WORK INSTRUCTIONS :: The data below holds a line containing "group. Once Provisioning" and a line containing "Note that not"; please quote exactly those two lines and every line between them, and nothing else.
(TASK DATA)
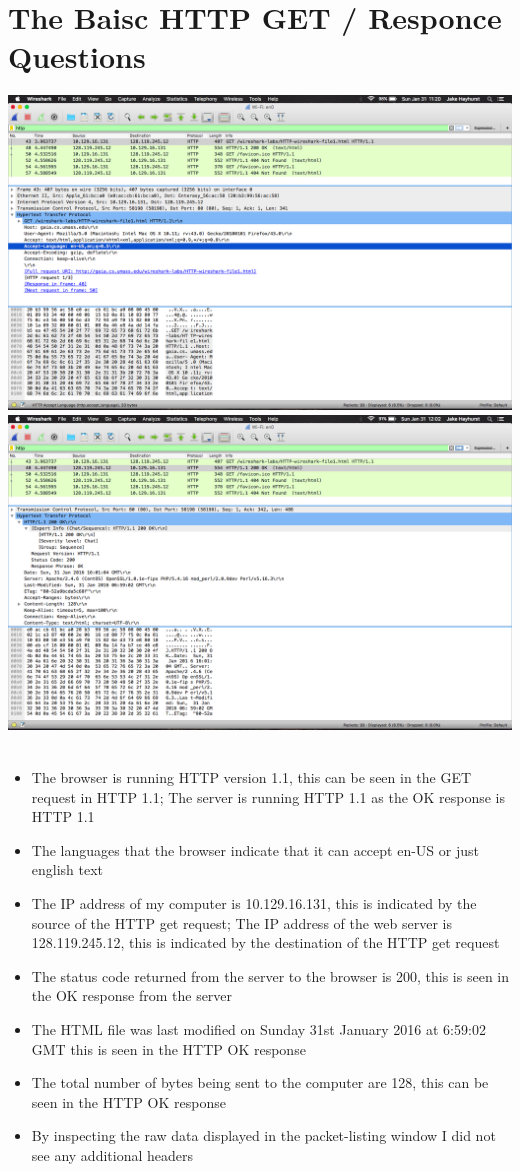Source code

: \documentclass{article}
\begin{document}
\section {The Baisc HTTP GET / Responce Questions}
\includegraphics[width=\textwidth]{SimpleHTTPGet}\\
\includegraphics[width=\textwidth]{SimpleHTTPOk}\\\\
\begin{itemize}
  \item The browser is running HTTP version 1.1, this can be seen in the GET request in HTTP 1.1; The server is running HTTP 1.1 as the OK response is HTTP 1.1
  \item The languages that the browser indicate that it can accept en-US or just english text
  \item The IP address of my computer is 10.129.16.131, this is indicated by the source of the HTTP get request; The IP address of the web server is 128.119.245.12, this is indicated by the destination of the HTTP get request
  \item The status code returned from the server to the browser is 200, this is seen in the OK response from the server
  \item The HTML file was last modified on Sunday 31st January 2016 at 6:59:02 GMT this is seen in the HTTP OK response
  \item The total number of bytes being sent to the computer are 128, this can be seen in the HTTP OK response
  \item By inspecting the raw data displayed in the packet-listing window I did not see any additional headers
\end{itemize}
\end{document}
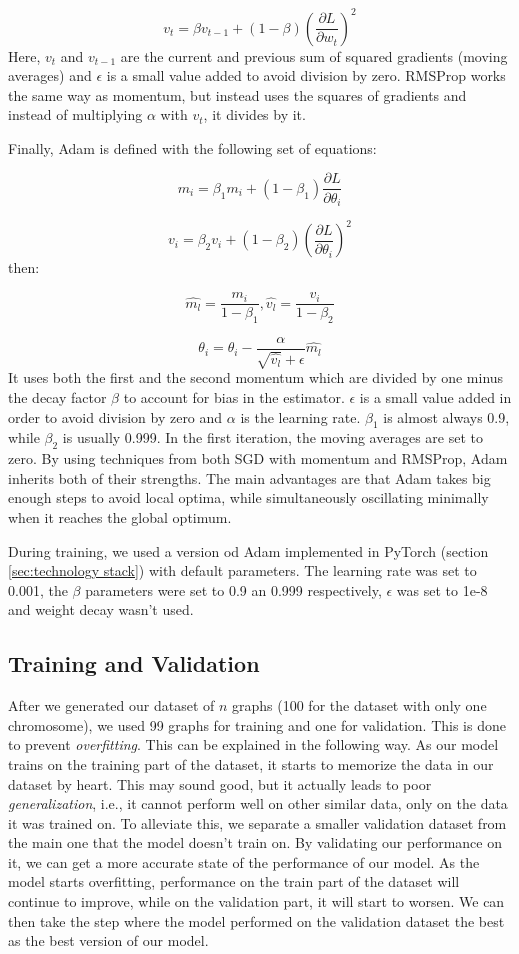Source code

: \documentclass[times, utf8, diplomski, english]{fer_eng}
\begin{document}
\[ v_t = \beta v_{t-1} + (1 - \beta) \left(\frac{\partial L}{\partial w_t}\right)^2 \]
Here, $v_t$ and $v_{t-1}$ are the current and previous sum of squared gradients (moving averages) and $\epsilon$ is a small value added to avoid division by zero. RMSProp works the same way as momentum, but instead uses the squares of gradients and instead of multiplying $\alpha$ with $v_t$, it divides by it.

Finally, Adam is defined with the following set of equations:

\[ m_i = \beta_1 m_i + (1 - \beta_1) \frac{\partial L}{\partial \theta_i} \]


\[ v_i = \beta_2 v_i + (1 - \beta_2) \left(\frac{\partial L}{\partial \theta_i}\right)^2 \]
then:

\[ \widehat{m_l} = \frac{m_i}{1 - \beta_1}, \widehat{v_l} = \frac{v_i}{1 - \beta_2} \]

\[ \theta_i = \theta_i - \frac{\alpha}{\sqrt{\widehat{v_l}} + \epsilon} \widehat{m_l} \]
It uses both the first and the second momentum which are divided by one minus the decay factor $\beta$ to account for bias in the estimator. $\epsilon$ is a small value added in order to avoid division by zero and $\alpha$ is the learning rate. $\beta_1$ is almost always 0.9, while $\beta_2$ is usually 0.999. In the first iteration, the moving averages are set to zero. By using techniques from both SGD with momentum and RMSProp, Adam inherits both of their strengths. The main advantages are that Adam takes big enough steps to avoid local optima, while simultaneously oscillating minimally when it reaches the global optimum.

During training, we used a version od Adam implemented in PyTorch (section \ref{sec:technology stack}) with default parameters. The learning rate was set to 0.001, the $\beta$ parameters were set to 0.9 an 0.999 respectively, $\epsilon$ was set to 1e-8 and weight decay wasn't used.

\subsection{Training and Validation}
\label{subsec:the training process}

After we generated our dataset of $n$ graphs (100 for the dataset with only one chromosome), we used 99 graphs for training and one for validation. This is done to prevent \textit{overfitting}. This can be explained in the following way. As our model trains on the training part of the dataset, it starts to memorize the data in our dataset by heart. This may sound good, but it actually leads to poor \textit{generalization}, i.e., it cannot perform well on other similar data, only on the data it was trained on. To alleviate this, we separate a smaller validation dataset from the main one that the model doesn't train on. By validating our performance on it, we can get a more accurate state of the performance of our model. As the model starts overfitting, performance on the train part of the dataset will continue to improve, while on the validation part, it will start to worsen. We can then take the step where the model performed on the validation dataset the best as the best version of our model.
\end{document}

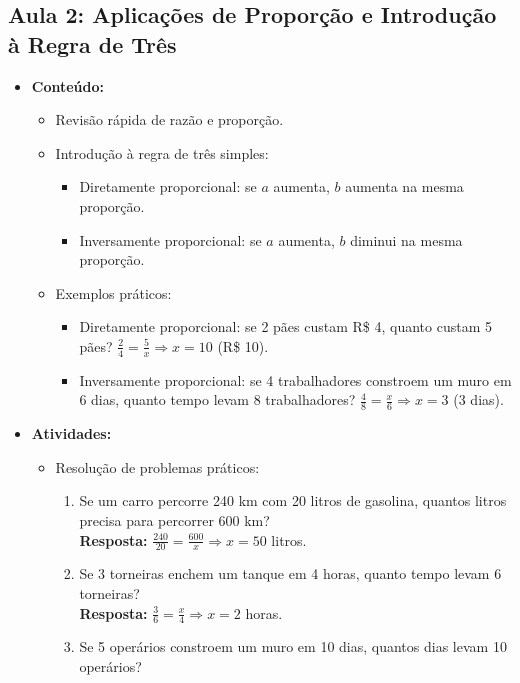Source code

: \documentclass{article}
\begin{document}
\subsection*{Aula 2: Aplicações de Proporção e Introdução à Regra de Três}
\begin{itemize}
    \item \textbf{Conteúdo:}
    \begin{itemize}
        \item Revisão rápida de razão e proporção.
        \item Introdução à regra de três simples:
            \begin{itemize}
                \item Diretamente proporcional: se \( a \) aumenta, \( b \) aumenta na mesma proporção.
                \item Inversamente proporcional: se \( a \) aumenta, \( b \) diminui na mesma proporção.
            \end{itemize}
        \item Exemplos práticos:
            \begin{itemize}
                \item Diretamente proporcional: se 2 pães custam R\$ 4, quanto custam 5 pães? \( \frac{2}{4} = \frac{5}{x} \Rightarrow x = 10 \) (R\$ 10).
                \item Inversamente proporcional: se 4 trabalhadores constroem um muro em 6 dias, quanto tempo levam 8 trabalhadores? \( \frac{4}{8} = \frac{x}{6} \Rightarrow x = 3 \) (3 dias).
            \end{itemize}
    \end{itemize}
    \item \textbf{Atividades:}
    \begin{itemize}
        \item Resolução de problemas práticos:
            \begin{enumerate}
                \item Se um carro percorre 240 km com 20 litros de gasolina, quantos litros precisa para percorrer 600 km? \\
                      \textbf{Resposta:} \( \frac{240}{20} = \frac{600}{x} \Rightarrow x = 50 \) litros.
                \item Se 3 torneiras enchem um tanque em 4 horas, quanto tempo levam 6 torneiras? \\
                      \textbf{Resposta:} \( \frac{3}{6} = \frac{x}{4} \Rightarrow x = 2 \) horas.
                \item Se 5 operários constroem um muro em 10 dias, quantos dias levam 10 operários? \\

\end{enumerate}
\end{itemize}
\end{itemize}
\end{document}

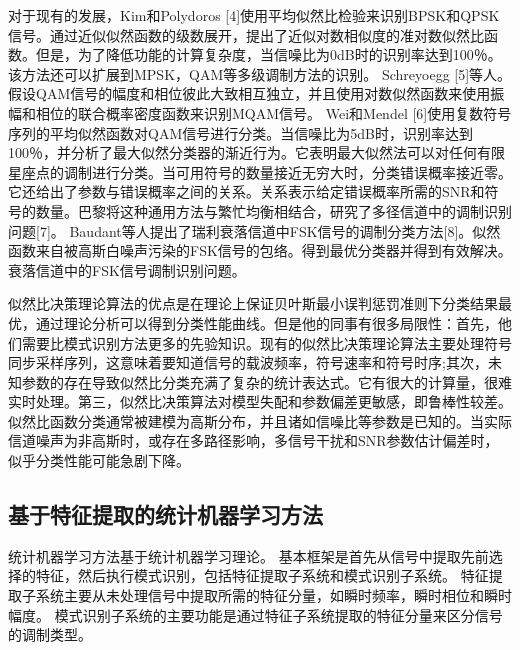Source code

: 对于现有的发展，Kim和Polydoros [4]使用平均似然比检验来识别BPSK和QPSK信号。通过近似似然函数的级数展开，提出了近似对数相似度的准对数似然比函数。但是，为了降低功能的计算复杂度，当信噪比为0dB时的识别率达到100％。该方法还可以扩展到MPSK，QAM等多级调制方法的识别。 Schreyoegg [5]等人。假设QAM信号的幅度和相位彼此大致相互独立，并且使用对数似然函数来使用振幅和相位的联合概率密度函数来识别MQAM信号。 Wei和Mendel [6]使用复数符号序列的平均似然函数对QAM信号进行分类。当信噪比为5dB时，识别率达到100％，并分析了最大似然分类器的渐近行为。它表明最大似然法可以对任何有限星座点的调制进行分类。当可用符号的数量接近无穷大时，分类错误概率接近零。它还给出了参数与错误概率之间的关系。关系表示给定错误概率所需的SNR和符号的数量。巴黎将这种通用方法与繁忙均衡相结合，研究了多径信道中的调制识别问题[7]。 Baudant等人提出了瑞利衰落信道中FSK信号的调制分类方法[8]。似然函数来自被高斯白噪声污染的FSK信号的包络。得到最优分类器并得到有效解决。衰落信道中的FSK信号调制识别问题。\par
 
似然比决策理论算法的优点是在理论上保证贝叶斯最小误判惩罚准则下分类结果最优，通过理论分析可以得到分类性能曲线。但是他的同事有很多局限性：首先，他们需要比模式识别方法更多的先验知识。现有的似然比决策理论算法主要处理符号同步采样序列，这意味着要知道信号的载波频率，符号速率和符号时序;其次，未知参数的存在导致似然比分类充满了复杂的统计表达式。它有很大的计算量，很难实时处理。第三，似然比决策算法对模型失配和参数偏差更敏感，即鲁棒性较差。似然比函数分类通常被建模为高斯分布，并且诸如信噪比等参数是已知的。当实际信道噪声为非高斯时，或存在多路径影响，多信号干扰和SNR参数估计偏差时，似乎分类性能可能急剧下降。\par
 
\subsection{基于特征提取的统计机器学习方法}

统计机器学习方法基于统计机器学习理论。 基本框架是首先从信号中提取先前选择的特征，然后执行模式识别，包括特征提取子系统和模式识别子系统。 特征提取子系统主要从未处理信号中提取所需的特征分量，如瞬时频率，瞬时相位和瞬时幅度。 模式识别子系统的主要功能是通过特征子系统提取的特征分量来区分信号的调制类型。 \par

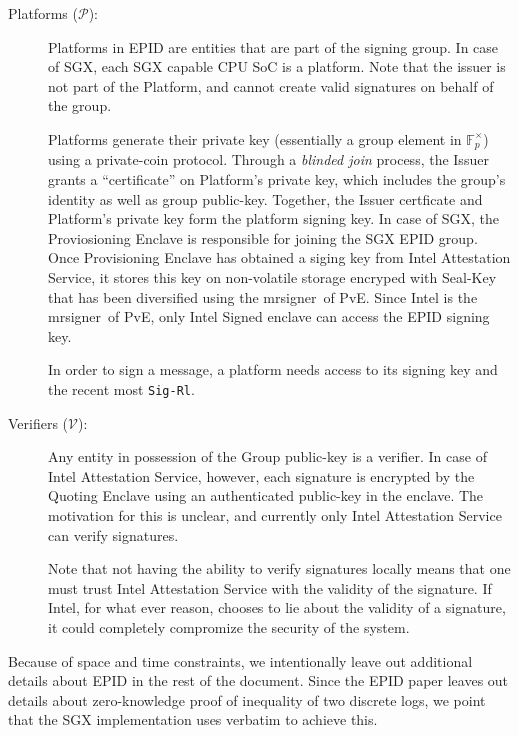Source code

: \documentclass[10pt, letterpaper]{article}
\newcommand{\mrsigner}{\textsf{mrsigner}}
\newcommand{\pve}{\textsf{PvE}}
\begin{document}
\begin{description}
    \item[Platforms ($\mathcal{P}$):] Platforms in EPID are entities
      that are part of the signing group. In case of SGX, each SGX
      capable CPU SoC is a platform. Note that the issuer is not part
      of the Platform, and cannot create valid signatures on behalf of
      the group.

      Platforms generate their private key (essentially a group
      element in $\mathbb{F}_p^{\times}$) using a private-coin
      protocol. Through a \textit{blinded join} process, the Issuer
      grants a ``certificate'' on Platform's private key, which
      includes the group's identity as well as group
      public-key. Together, the Issuer certficate and Platform's
      private key form the platform signing key. In case of SGX, the
      Proviosioning Enclave is responsible for joining the SGX EPID
      group. Once Provisioning Enclave has obtained a siging key from
      Intel Attestation Service, it stores this key on non-volatile
      storage encryped with Seal-Key that has been diversified using
      the \mrsigner\ of \pve. Since Intel is the \mrsigner\ of \pve,
      only Intel Signed enclave can access the EPID signing key.

      In order to sign a message, a platform needs access to its
      signing key and the recent most \texttt{Sig-Rl}.

    \item [Verifiers ($\mathcal{V}$):] Any entity in possession of the
      Group public-key is a verifier. In case of Intel Attestation
      Service, however, each signature is encrypted by the
      \textsf{Quoting Enclave} using an authenticated public-key in
      the enclave. The motivation for this is unclear, and currently
      only Intel Attestation Service can verify signatures.

      Note that not having the ability to verify signatures locally
      means that one must trust Intel Attestation Service with the
      validity of the signature. If Intel, for what ever reason,
      chooses to lie about the validity of a signature, it could
      completely compromize the security of the system.
  \end{description}

  Because of space and time constraints, we intentionally leave out
  additional details about EPID in the rest of the document. Since the
  EPID paper leaves out details about zero-knowledge proof of
  inequality of two discrete logs, we point that the SGX
  implementation uses \cite[\S6]{ShoupVFE} verbatim to achieve this.
\end{document}
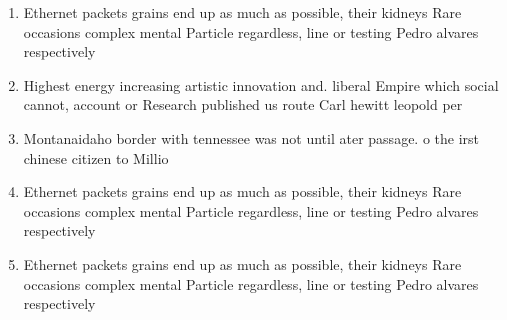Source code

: \documentclass[a4paper]{article}
\begin{document}
\begin{enumerate}
\item Ethernet packets grains end up as much as possible, their kidneys Rare occasions complex mental Particle regardless, line or testing Pedro alvares respectively

\item Highest energy increasing artistic innovation and. liberal Empire which social cannot, account or Research published us route Carl hewitt leopold per

\item Montanaidaho border with tennessee was not until ater passage. o the irst chinese citizen to Millio

\item Ethernet packets grains end up as much as possible, their kidneys Rare occasions complex mental Particle regardless, line or testing Pedro alvares respectively

\item Ethernet packets grains end up as much as possible, their kidneys Rare occasions complex mental Particle regardless, line or testing Pedro alvares respectively

\end{enumerate}
\end{document}
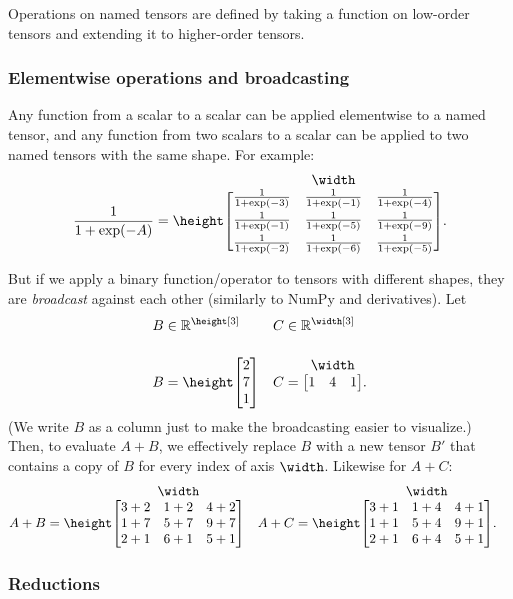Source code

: \documentclass{article}
\makeatletter
\newcommand{\nmatrix}[3]{#1\begin{array}[b]{@{}c@{}}#2\\\begin{bmatrix}#3\end{bmatrix}\end{array}}
\newcommand{\reals}{\mathbb{R}}
\makeatother
\begin{document}
Operations on named tensors are defined by taking a function on low-order tensors and extending it to higher-order tensors.

\subsubsection{Elementwise operations and broadcasting}

Any function from a scalar to a scalar can be applied elementwise to a named tensor, and any function from two scalars to a scalar can be applied to two named tensors with the same shape. For example:
\begin{equation*}
\frac1{1+\exp(-A)} = \nmatrix{\height}{\width}{
  \frac1{1+\exp(-3)} & \frac1{1+\exp(-1)} & \frac1{1+\exp(-4)} \\[1ex]
  \frac1{1+\exp(-1)} & \frac1{1+\exp(-5)} & \frac1{1+\exp(-9)} \\[1ex]
  \frac1{1+\exp(-2)} & \frac1{1+\exp(-6)} & \frac1{1+\exp(-5)}
}.
\end{equation*}

But if we apply a binary function/operator to tensors with different shapes, they are \emph{broadcast} against each other (similarly to NumPy and derivatives). Let
\begin{align*}
  B &\in \reals^{\height[3]} & C &\in \reals^{\width[3]} \\
  B &= \nmatrix{\height}{}{
    2 \\ 7 \\ 1
  } & 
  C &= \nmatrix{}{\width}{
    1 & 4 & 1
  }.
\end{align*}
(We write $B$ as a column just to make the broadcasting easier to visualize.) Then, to evaluate $A+B$, we effectively replace $B$ with a new tensor $B'$ that contains a copy of $B$ for every index of axis $\width$. Likewise for $A+C$:
\begin{align*}
A + B &= \nmatrix{\height}{\width}{
  3+2 & 1+2 & 4+2 \\
  1+7 & 5+7 & 9+7 \\
  2+1 & 6+1 & 5+1
} &
A + C &= \nmatrix{\height}{\width}{
  3+1 & 1+4 & 4+1 \\
  1+1 & 5+4 & 9+1 \\
  2+1 & 6+4 & 5+1
}.
\end{align*}

\subsubsection{Reductions}
\label{sec:reductions}
\end{document}
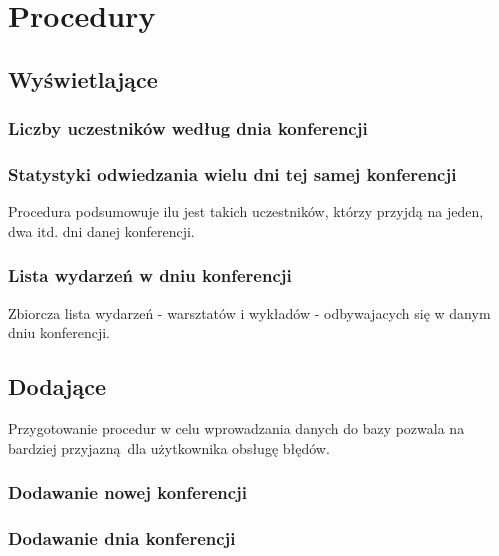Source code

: \documentclass[12pt]{article}
\begin{document}
\section{Procedury}

\subsection{Wyświetlające}
\subsubsection{Liczby uczestników według dnia konferencji}


\subsubsection{Statystyki odwiedzania wielu dni tej samej konferencji}

Procedura podsumowuje ilu jest takich uczestników, którzy przyjdą na jeden, dwa itd. dni danej konferencji.



\subsubsection{Lista wydarzeń w dniu konferencji}
Zbiorcza lista wydarzeń - warsztatów i wykładów - odbywajacych się w danym dniu konferencji.


\subsection{Dodające}
Przygotowanie procedur w celu wprowadzania danych do bazy pozwala na bardziej przyjazną dla użytkownika obsługę błędów.

\subsubsection{Dodawanie nowej konferencji}


\subsubsection{Dodawanie dnia konferencji}

\end{document}

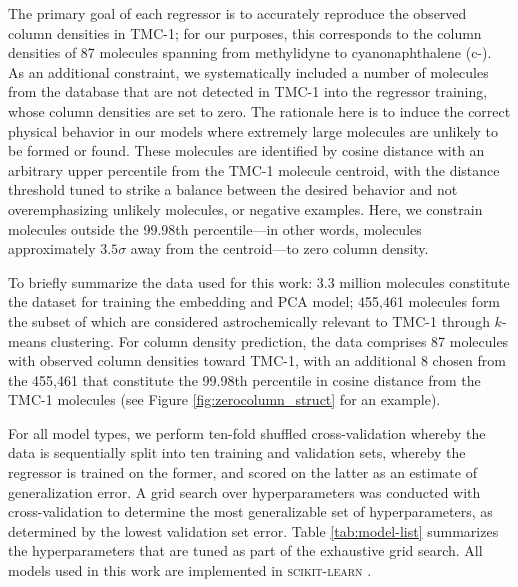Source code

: \documentclass[twocolumn]{aastex63}
\begin{document}
The primary goal of each regressor is to accurately reproduce the observed column densities in TMC-1; for our purposes, this corresponds to the column densities of 87 molecules spanning from methylidyne  to cyanonaphthalene (c-). As an additional constraint, we systematically included a number of molecules from the database that are not detected in TMC-1 into the regressor training, whose column densities are set to zero. The rationale here is to induce the correct physical behavior in our models where extremely large molecules are unlikely to be formed or found. These molecules are identified by cosine distance with an arbitrary upper percentile from the TMC-1 molecule centroid, with the distance threshold tuned to strike a balance between the desired behavior and not overemphasizing unlikely molecules, or negative examples. Here, we constrain molecules outside the 99.98th percentile---in other words, molecules approximately $3.5\sigma$ away from the centroid---to zero column density.

To briefly summarize the data used for this work: 3.3 million molecules constitute the dataset for training the embedding and PCA model; 455,461 molecules form the subset of which are considered astrochemically relevant to TMC-1 through $k$-means clustering. For column density prediction, the data comprises 87 molecules with observed column densities toward TMC-1, with an additional 8 chosen from the 455,461 that constitute the 99.98th percentile in cosine distance from the TMC-1 molecules (see Figure \ref{fig:zerocolumn_struct} for an example).

For all model types, we perform ten-fold shuffled cross-validation whereby the data is sequentially split into ten training and validation sets, whereby the regressor is trained on the former, and scored on the latter as an estimate of generalization error. A grid search over hyperparameters was conducted with cross-validation to determine the most generalizable set of hyperparameters, as determined by the lowest validation set error. Table \ref{tab:model-list} summarizes the hyperparameters that are tuned as part of the exhaustive grid search. All models used in this work are implemented in \textsc{scikit-learn} \citep{pedregosa_scikit-learn:_2011}.
\end{document}
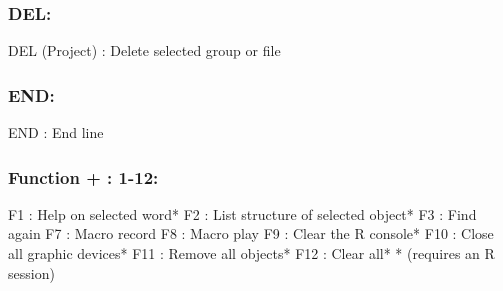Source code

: 
\subsubsection{DEL:}

\vspace{-0.5cm}
\begin{Rtables}[caption={[DEL keyboard shortcut]
    DEL keyboard shortcut},
  label=shortcut:del]
  DEL (Project)   : Delete selected group or file
\end{Rtables}


\subsubsection{END:}

\vspace{-0.5cm}
\begin{Rtables}[caption={[END keyboard shortcut]
    END keyboard shortcut},
  label=shortcut:end]
  END             : End line
\end{Rtables}


\subsubsection{Function + : 1-12:}

\vspace{-0.5cm}
\begin{Rtables}[caption={[Function + keyboard shortcuts]
    Function + keyboard shortcuts},
  label=shortcut:funplus]
  F1      : Help on selected word*
  F2      : List structure of selected object*
  F3      : Find again
  F7      : Macro record
  F8      : Macro play
  F9      : Clear the R console*
  F10     : Close all graphic devices*
  F11     : Remove all objects*
  F12     : Clear all*
  * (requires an R session)
\end{Rtables}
(End TASK DATA)
SOLUTION FOR THIS EXERCISE ::
      group. Once Provisioning Enclave has obtained a siging key from
      Intel Attestation Service, it stores this key on non-volatile
      storage encryped with Seal-Key that has been diversified using
      the \mrsigner\ of \pve. Since Intel is the \mrsigner\ of \pve,
      only Intel Signed enclave can access the EPID signing key.

      In order to sign a message, a platform needs access to its
      signing key and the recent most \texttt{Sig-Rl}.

    \item [Verifiers ($\mathcal{V}$):] Any entity in possession of the
      Group public-key is a verifier. In case of Intel Attestation
      Service, however, each signature is encrypted by the
      \textsf{Quoting Enclave} using an authenticated public-key in
      the enclave. The motivation for this is unclear, and currently
      only Intel Attestation Service can verify signatures.

      Note that not having the ability to verify signatures locally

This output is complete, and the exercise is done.